Your answer should consist of each line from the data below that contains "コンテンツフラグメントの管理".

----- RECORDED INFORMATION -----

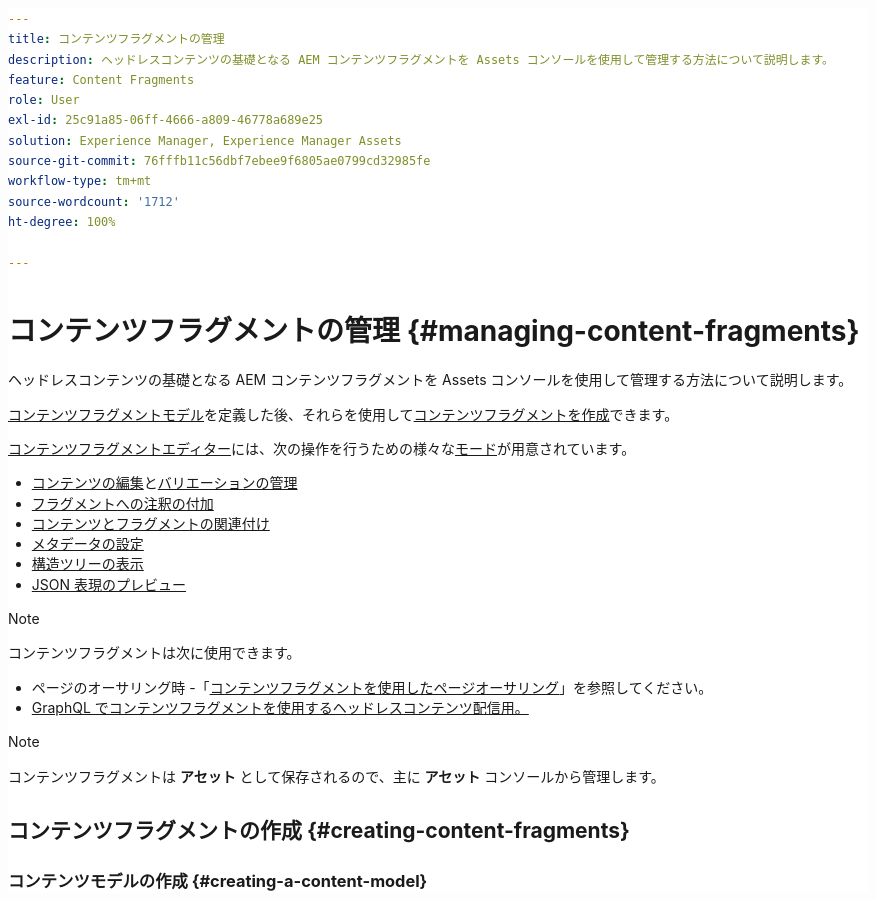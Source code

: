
 ```yaml
---
title: コンテンツフラグメントの管理
description: ヘッドレスコンテンツの基礎となる AEM コンテンツフラグメントを Assets コンソールを使用して管理する方法について説明します。
feature: Content Fragments
role: User
exl-id: 25c91a85-06ff-4666-a809-46778a689e25
solution: Experience Manager, Experience Manager Assets
source-git-commit: 76fffb11c56dbf7ebee9f6805ae0799cd32985fe
workflow-type: tm+mt
source-wordcount: '1712'
ht-degree: 100%

---
```


# コンテンツフラグメントの管理 {#managing-content-fragments}

ヘッドレスコンテンツの基礎となる AEM コンテンツフラグメントを Assets コンソールを使用して管理する方法について説明します。

[コンテンツフラグメントモデル](#creating-a-content-model)を定義した後、それらを使用して[コンテンツフラグメントを作成](#creating-a-content-fragment)できます。

[コンテンツフラグメントエディター](#opening-the-fragment-editor)には、次の操作を行うための様々な[モード](#modes-in-the-content-fragment-editor)が用意されています。

* [コンテンツの編集](#editing-the-content-of-your-fragment)と[バリエーションの管理](#creating-and-managing-variations-within-your-fragment)
* [フラグメントへの注釈の付加](/help/assets/content-fragments/content-fragments-variations.md#annotating-a-content-fragment)
* [コンテンツとフラグメントの関連付け](#associating-content-with-your-fragment)
* [メタデータの設定](#viewing-and-editing-the-metadata-properties-of-your-fragment)
* [構造ツリーの表示](/help/assets/content-fragments/content-fragments-structure-tree.md)
* [JSON 表現のプレビュー](/help/assets/content-fragments/content-fragments-json-preview.md)


>[!NOTE]
>
>コンテンツフラグメントは次に使用できます。
>
>* ページのオーサリング時 -「[コンテンツフラグメントを使用したページオーサリング](/help/sites-authoring/content-fragments.md)」を参照してください。
>* [GraphQL でコンテンツフラグメントを使用するヘッドレスコンテンツ配信用。](/help/assets/content-fragments/content-fragments-graphql.md)

>[!NOTE]
>
>コンテンツフラグメントは **アセット** として保存されるので、主に **アセット** コンソールから管理します。

## コンテンツフラグメントの作成 {#creating-content-fragments}

### コンテンツモデルの作成 {#creating-a-content-model}
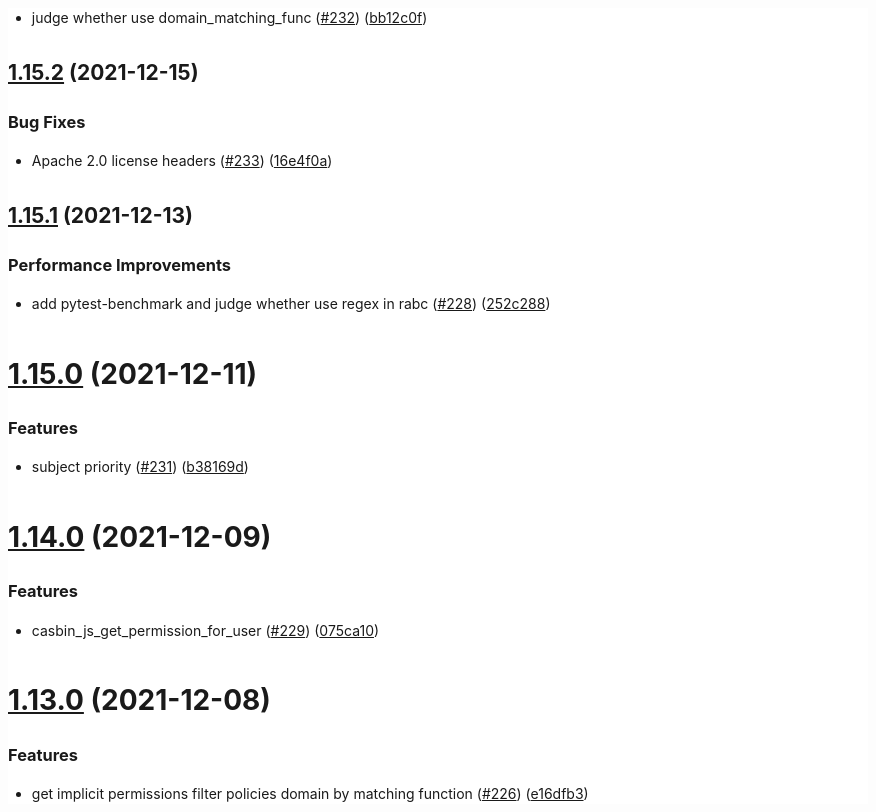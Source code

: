 * judge whether use domain_matching_func ([#232](https://github.com/casbin/pycasbin/issues/232)) ([bb12c0f](https://github.com/casbin/pycasbin/commit/bb12c0f03c1a30cfb8e3cf3e77b4d1b6c0aad1d4))

## [1.15.2](https://github.com/casbin/pycasbin/compare/v1.15.1...v1.15.2) (2021-12-15)


### Bug Fixes

* Apache 2.0 license headers ([#233](https://github.com/casbin/pycasbin/issues/233)) ([16e4f0a](https://github.com/casbin/pycasbin/commit/16e4f0a0f82ac93688e1b735b3da173929524107))

## [1.15.1](https://github.com/casbin/pycasbin/compare/v1.15.0...v1.15.1) (2021-12-13)


### Performance Improvements

* add pytest-benchmark and judge whether use regex in rabc ([#228](https://github.com/casbin/pycasbin/issues/228)) ([252c288](https://github.com/casbin/pycasbin/commit/252c288e20c138b97b7cd58aa3c47d4434b0c742))

# [1.15.0](https://github.com/casbin/pycasbin/compare/v1.14.0...v1.15.0) (2021-12-11)


### Features

* subject priority ([#231](https://github.com/casbin/pycasbin/issues/231)) ([b38169d](https://github.com/casbin/pycasbin/commit/b38169dbf3d122e17d764e058ef13915a1861eec))

# [1.14.0](https://github.com/casbin/pycasbin/compare/v1.13.0...v1.14.0) (2021-12-09)


### Features

* casbin_js_get_permission_for_user ([#229](https://github.com/casbin/pycasbin/issues/229)) ([075ca10](https://github.com/casbin/pycasbin/commit/075ca1078ea850498bc058767524468cdf05458d))

# [1.13.0](https://github.com/casbin/pycasbin/compare/v1.12.0...v1.13.0) (2021-12-08)


### Features

* get implicit permissions filter policies domain by matching function ([#226](https://github.com/casbin/pycasbin/issues/226)) ([e16dfb3](https://github.com/casbin/pycasbin/commit/e16dfb3c2992b0195b99b2aa07f30569d5d273af))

-----

THE ANSWER
title: コンテンツフラグメントの管理
# コンテンツフラグメントの管理 {#managing-content-fragments}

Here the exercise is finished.